Well, then, I will confess I am excited by my song. I did not mean to
approach the door again, yet here I am, in spite of myself; for I hear
still the words you said just now, 'If you bade me strike, I would
strike.' You love me, then?"
"Will you have gold,--all my gold?"
"No, I have enough."
"Have you an enemy? I will kill him."
"I have no enemy."
"Will you be my wife? I'll marry you."
"I am married."
"What would you, then? Oh, what would you?"
"Prove to me that your passion for me is blind,--furious! And that you
would sacrifice all to it."
"Ah!--yes--all. But how?"
"I do not know,--but a moment since your eyes fascinated me. If again
you give me one of those marks of intense love, which excite the
imagination of a woman to madness, I know not of what I should not be
capable. Make haste, then, for I am capricious, and to-morrow, perhaps,
all the impression will be effaced."
"But what proof can I give you at this moment?" cried the notary.
"You are but a fool, after all!" replied Cecily, retreating from the
aperture with an air of disdain. "I was deceived,--I believed you
capable of energetic devotion. Goodnight! It's a pity!"
"Cecily, do not leave me! Return! What can I do?"
"I was but too much disposed to listen to you; you will never have such
another opportunity."
"But oh, tell me what you would have!" cried the notary, half mad.

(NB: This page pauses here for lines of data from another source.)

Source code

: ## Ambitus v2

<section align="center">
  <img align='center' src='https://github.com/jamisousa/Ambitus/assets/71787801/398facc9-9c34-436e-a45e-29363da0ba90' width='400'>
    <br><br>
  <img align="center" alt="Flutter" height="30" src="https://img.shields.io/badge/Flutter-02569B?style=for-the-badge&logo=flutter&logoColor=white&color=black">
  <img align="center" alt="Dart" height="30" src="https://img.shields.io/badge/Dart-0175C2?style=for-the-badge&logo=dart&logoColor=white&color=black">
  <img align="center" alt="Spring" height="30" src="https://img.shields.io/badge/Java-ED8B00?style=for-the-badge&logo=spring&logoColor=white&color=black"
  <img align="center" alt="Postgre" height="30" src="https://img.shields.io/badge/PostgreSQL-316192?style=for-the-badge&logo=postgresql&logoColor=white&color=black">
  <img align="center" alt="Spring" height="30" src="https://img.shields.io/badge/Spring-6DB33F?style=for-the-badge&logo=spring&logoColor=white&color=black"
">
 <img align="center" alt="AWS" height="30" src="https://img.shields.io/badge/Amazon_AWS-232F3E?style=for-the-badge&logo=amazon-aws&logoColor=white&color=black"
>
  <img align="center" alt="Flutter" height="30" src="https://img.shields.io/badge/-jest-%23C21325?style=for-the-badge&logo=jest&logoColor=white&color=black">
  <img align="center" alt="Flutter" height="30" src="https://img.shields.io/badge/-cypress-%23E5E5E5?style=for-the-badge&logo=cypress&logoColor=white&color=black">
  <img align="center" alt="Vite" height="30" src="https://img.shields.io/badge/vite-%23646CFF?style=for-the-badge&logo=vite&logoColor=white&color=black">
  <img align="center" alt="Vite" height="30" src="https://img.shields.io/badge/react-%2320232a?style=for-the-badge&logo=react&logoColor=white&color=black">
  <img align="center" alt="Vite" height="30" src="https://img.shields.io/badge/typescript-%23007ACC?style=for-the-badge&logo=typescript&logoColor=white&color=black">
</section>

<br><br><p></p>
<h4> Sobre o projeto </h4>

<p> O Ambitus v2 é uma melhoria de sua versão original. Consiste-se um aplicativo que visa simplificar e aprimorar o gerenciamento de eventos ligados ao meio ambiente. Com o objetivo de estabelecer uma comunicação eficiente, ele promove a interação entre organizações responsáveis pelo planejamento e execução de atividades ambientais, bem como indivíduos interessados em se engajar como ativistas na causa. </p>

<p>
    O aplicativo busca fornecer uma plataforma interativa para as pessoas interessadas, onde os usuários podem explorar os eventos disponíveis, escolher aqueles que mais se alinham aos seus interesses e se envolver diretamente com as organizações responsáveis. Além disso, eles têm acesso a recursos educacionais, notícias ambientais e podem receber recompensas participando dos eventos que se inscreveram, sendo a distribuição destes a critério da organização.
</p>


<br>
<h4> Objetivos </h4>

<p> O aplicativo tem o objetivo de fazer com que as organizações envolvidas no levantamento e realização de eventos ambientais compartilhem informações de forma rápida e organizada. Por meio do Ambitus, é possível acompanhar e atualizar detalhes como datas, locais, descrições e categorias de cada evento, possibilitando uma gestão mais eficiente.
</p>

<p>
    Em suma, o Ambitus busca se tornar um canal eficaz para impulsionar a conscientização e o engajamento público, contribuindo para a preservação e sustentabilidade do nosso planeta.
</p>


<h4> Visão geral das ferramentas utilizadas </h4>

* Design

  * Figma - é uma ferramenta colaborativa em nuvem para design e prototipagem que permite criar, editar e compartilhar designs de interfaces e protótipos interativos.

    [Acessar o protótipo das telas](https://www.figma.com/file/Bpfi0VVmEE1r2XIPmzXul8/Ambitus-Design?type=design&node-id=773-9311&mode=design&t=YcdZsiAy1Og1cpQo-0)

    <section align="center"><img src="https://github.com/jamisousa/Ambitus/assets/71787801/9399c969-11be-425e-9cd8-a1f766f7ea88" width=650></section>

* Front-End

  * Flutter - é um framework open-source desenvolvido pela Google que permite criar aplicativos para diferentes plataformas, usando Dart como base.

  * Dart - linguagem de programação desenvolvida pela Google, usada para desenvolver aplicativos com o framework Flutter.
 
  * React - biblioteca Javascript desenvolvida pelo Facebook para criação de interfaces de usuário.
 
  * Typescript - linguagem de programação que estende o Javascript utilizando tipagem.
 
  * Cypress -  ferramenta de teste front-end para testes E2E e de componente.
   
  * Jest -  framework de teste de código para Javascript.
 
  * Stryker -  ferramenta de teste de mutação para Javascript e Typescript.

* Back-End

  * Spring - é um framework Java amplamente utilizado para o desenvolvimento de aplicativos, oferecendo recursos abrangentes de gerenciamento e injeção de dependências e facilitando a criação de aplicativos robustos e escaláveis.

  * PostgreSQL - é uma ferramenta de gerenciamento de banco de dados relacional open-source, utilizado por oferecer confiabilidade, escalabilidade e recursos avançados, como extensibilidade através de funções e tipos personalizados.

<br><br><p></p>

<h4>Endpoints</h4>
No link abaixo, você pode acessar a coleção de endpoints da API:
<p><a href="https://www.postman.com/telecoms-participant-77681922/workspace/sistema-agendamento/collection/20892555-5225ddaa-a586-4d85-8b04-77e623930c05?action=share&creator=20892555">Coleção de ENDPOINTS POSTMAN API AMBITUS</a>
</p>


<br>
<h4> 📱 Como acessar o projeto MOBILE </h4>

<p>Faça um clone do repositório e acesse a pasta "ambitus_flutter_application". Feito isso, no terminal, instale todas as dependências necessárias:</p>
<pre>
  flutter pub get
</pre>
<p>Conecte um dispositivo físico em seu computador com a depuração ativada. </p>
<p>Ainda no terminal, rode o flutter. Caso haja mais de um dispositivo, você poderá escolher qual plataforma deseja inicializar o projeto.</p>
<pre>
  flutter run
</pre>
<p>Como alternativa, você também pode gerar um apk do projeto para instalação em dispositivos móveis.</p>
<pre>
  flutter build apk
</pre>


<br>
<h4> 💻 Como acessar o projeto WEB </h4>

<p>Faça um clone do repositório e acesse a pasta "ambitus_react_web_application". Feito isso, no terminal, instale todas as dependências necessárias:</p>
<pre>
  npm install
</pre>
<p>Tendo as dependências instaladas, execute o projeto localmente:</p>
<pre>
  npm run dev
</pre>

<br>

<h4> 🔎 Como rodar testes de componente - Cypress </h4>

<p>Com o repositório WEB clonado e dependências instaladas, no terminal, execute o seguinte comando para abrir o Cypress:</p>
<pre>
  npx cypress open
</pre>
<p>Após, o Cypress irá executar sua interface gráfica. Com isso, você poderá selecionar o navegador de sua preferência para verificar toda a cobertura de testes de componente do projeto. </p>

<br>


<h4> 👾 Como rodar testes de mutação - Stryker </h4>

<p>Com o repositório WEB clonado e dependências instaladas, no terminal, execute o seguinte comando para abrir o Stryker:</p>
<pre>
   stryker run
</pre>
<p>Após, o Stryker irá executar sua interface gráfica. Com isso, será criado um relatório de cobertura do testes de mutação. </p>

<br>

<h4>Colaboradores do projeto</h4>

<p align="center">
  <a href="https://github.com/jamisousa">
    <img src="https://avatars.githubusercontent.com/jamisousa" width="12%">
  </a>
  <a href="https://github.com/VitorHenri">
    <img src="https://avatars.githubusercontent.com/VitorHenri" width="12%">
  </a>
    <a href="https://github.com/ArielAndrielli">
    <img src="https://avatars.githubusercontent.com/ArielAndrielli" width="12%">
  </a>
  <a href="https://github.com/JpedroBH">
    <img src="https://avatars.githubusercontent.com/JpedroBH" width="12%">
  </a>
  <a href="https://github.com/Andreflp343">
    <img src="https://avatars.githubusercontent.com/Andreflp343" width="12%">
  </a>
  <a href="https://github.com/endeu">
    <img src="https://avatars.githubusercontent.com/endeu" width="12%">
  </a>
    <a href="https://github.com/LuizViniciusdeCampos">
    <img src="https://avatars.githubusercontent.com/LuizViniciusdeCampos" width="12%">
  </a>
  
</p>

"Eh! If you were as passionately in love as you say, you would find
means to persuade me. Good night!"
"Cecily."
"I will shut the door, instead of opening it."
"Cecily,--listen! I will give you yet another proof of my devotion."
"What is this proof of your love?" said the creole, who, having
approached the mantelpiece to resume her dagger, returned slowly towards
the door, lighted by the flame of the hearth. Then, unobserved by the
notary, she made sure of the action of an iron chain, which terminated
in two small knobs, one of which was screwed into the door, and the
other into the door-post.
"Listen!" said Jacques Ferrand, in a hoarse and broken voice, "listen!
If I place my honour, my fortune, my life, at your mercy,--now, this
very instant,--will you then believe I love you?"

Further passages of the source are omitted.